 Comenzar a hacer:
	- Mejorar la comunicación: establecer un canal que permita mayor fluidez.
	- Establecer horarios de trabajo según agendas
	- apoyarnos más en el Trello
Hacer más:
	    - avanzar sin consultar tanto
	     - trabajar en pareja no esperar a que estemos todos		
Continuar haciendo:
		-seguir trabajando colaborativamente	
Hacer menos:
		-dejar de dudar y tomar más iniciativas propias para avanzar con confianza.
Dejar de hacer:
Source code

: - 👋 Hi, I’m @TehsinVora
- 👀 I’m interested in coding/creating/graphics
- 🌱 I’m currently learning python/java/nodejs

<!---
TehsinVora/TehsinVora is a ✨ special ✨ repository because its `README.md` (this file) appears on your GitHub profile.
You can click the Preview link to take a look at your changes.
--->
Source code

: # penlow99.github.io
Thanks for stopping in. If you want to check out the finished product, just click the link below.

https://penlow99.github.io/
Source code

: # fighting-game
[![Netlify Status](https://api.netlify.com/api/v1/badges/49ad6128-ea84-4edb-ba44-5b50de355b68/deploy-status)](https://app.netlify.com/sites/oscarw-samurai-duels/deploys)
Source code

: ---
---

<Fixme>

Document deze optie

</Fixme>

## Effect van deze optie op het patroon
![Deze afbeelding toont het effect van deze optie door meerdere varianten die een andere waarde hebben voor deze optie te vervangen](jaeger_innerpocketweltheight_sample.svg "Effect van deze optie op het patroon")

---

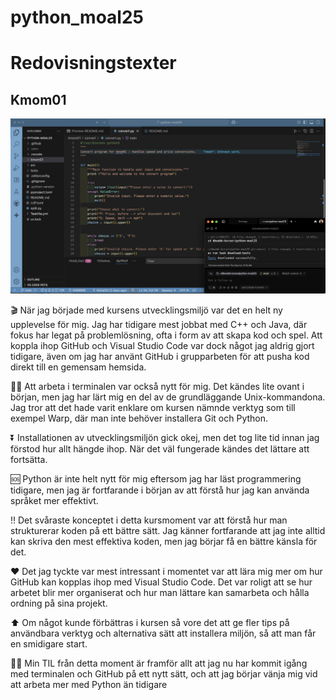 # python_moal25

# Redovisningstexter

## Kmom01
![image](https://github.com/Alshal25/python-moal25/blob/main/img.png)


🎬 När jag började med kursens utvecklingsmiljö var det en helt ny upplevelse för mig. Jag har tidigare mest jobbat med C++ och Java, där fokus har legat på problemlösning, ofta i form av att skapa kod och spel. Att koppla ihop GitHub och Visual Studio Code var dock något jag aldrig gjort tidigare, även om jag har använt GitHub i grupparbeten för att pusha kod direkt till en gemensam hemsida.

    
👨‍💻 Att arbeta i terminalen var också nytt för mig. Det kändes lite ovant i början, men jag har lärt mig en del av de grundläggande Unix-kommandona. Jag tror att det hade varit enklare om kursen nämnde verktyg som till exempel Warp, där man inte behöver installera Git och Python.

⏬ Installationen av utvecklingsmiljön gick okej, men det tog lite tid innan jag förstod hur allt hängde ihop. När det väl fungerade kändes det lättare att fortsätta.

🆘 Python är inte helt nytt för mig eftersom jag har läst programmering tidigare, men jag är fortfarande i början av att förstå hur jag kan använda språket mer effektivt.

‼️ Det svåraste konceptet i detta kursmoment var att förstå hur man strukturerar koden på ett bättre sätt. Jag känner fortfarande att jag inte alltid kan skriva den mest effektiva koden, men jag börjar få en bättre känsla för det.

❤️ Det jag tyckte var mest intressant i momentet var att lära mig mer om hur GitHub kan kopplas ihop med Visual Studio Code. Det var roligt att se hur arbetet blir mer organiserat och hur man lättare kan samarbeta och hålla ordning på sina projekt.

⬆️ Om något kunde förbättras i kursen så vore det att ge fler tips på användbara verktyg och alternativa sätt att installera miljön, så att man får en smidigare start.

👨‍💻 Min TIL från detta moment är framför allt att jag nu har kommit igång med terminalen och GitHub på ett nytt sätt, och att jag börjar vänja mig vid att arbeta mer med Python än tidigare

==

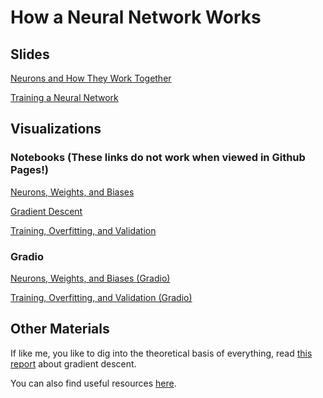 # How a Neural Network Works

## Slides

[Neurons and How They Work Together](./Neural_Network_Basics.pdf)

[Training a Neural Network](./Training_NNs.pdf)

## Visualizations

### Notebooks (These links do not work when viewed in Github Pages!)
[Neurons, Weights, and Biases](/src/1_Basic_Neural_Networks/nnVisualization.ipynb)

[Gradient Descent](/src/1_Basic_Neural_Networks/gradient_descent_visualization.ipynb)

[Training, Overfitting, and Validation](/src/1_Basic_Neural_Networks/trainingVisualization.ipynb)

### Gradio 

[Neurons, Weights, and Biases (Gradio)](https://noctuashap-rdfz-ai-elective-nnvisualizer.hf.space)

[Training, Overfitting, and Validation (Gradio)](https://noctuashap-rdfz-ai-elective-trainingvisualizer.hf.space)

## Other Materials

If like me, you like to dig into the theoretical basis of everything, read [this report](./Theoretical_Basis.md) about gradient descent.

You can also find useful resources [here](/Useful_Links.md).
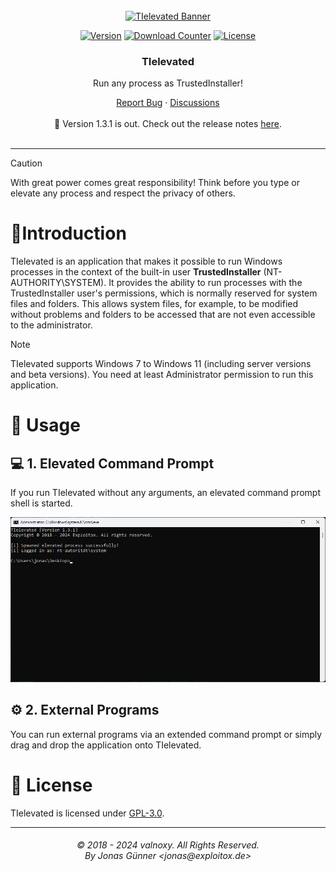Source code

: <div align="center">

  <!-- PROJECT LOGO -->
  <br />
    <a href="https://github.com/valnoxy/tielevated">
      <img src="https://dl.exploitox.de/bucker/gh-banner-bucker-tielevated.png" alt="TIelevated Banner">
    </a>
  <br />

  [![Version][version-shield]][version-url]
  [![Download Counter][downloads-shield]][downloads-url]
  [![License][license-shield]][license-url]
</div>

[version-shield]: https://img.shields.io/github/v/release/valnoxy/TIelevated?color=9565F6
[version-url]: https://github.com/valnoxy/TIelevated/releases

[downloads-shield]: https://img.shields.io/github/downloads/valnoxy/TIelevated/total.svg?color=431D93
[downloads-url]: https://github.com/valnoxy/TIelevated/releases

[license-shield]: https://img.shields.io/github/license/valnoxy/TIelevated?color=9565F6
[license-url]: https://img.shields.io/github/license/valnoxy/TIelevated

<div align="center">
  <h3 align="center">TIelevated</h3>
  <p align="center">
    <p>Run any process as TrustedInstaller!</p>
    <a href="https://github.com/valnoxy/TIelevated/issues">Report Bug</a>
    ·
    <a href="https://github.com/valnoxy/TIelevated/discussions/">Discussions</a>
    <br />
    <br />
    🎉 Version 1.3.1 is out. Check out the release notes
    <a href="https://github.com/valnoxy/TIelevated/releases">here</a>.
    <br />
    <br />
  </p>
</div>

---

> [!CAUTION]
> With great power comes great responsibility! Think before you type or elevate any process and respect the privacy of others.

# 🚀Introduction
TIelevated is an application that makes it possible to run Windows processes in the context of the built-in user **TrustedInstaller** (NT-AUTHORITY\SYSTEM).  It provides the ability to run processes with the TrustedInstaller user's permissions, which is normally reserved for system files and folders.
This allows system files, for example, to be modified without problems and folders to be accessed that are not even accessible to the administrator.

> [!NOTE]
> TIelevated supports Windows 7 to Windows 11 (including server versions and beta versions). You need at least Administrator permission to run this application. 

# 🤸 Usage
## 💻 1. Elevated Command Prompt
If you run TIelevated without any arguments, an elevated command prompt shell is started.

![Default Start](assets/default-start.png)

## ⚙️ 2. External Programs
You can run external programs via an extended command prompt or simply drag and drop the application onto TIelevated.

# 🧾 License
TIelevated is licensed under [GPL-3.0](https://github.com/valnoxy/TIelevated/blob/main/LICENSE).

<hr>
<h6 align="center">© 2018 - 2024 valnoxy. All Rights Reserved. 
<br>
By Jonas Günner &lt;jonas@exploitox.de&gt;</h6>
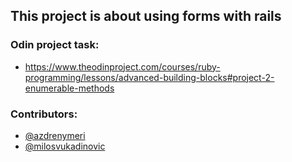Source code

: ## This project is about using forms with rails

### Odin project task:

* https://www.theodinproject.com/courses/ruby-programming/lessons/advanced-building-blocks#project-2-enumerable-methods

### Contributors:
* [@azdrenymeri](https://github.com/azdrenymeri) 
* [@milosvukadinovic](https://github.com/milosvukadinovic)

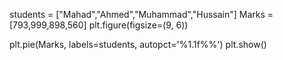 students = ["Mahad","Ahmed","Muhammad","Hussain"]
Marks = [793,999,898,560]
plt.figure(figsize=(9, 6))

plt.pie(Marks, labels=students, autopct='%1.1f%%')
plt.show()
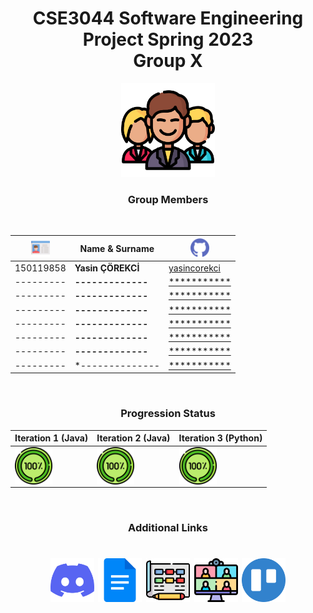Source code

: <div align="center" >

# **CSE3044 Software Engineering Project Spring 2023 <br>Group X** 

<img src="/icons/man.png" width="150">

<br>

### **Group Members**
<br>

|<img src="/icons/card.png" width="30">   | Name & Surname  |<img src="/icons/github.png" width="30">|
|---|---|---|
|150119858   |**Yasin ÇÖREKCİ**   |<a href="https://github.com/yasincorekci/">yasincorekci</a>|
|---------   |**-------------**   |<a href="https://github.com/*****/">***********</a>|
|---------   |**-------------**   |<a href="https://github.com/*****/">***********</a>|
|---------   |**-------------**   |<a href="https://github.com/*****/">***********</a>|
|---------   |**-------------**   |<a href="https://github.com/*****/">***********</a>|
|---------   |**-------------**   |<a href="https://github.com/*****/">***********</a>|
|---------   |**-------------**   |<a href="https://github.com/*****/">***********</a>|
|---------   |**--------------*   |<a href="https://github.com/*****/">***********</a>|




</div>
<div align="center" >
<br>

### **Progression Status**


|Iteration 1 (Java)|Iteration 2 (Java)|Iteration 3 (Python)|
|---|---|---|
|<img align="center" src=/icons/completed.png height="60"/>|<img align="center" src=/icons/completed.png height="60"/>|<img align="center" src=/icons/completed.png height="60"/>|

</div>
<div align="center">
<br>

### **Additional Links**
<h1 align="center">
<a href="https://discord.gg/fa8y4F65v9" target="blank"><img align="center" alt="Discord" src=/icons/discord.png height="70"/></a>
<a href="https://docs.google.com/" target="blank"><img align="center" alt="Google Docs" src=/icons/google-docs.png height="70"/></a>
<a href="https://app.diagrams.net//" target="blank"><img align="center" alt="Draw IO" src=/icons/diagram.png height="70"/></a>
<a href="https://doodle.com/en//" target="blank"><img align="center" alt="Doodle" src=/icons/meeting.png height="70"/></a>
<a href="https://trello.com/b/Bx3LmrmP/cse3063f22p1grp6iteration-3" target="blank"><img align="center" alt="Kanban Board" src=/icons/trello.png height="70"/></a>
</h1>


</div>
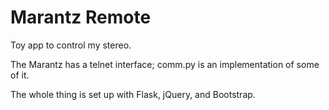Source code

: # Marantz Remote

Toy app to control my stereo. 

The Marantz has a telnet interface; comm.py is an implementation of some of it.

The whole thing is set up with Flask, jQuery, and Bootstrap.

- Problem description -
Find every line in the records that contains the word "till"; copy those lines.

- Solution for this task -
🎬 När jag började med kursens utvecklingsmiljö var det en helt ny upplevelse för mig. Jag har tidigare mest jobbat med C++ och Java, där fokus har legat på problemlösning, ofta i form av att skapa kod och spel. Att koppla ihop GitHub och Visual Studio Code var dock något jag aldrig gjort tidigare, även om jag har använt GitHub i grupparbeten för att pusha kod direkt till en gemensam hemsida.
👨‍💻 Att arbeta i terminalen var också nytt för mig. Det kändes lite ovant i början, men jag har lärt mig en del av de grundläggande Unix-kommandona. Jag tror att det hade varit enklare om kursen nämnde verktyg som till exempel Warp, där man inte behöver installera Git och Python.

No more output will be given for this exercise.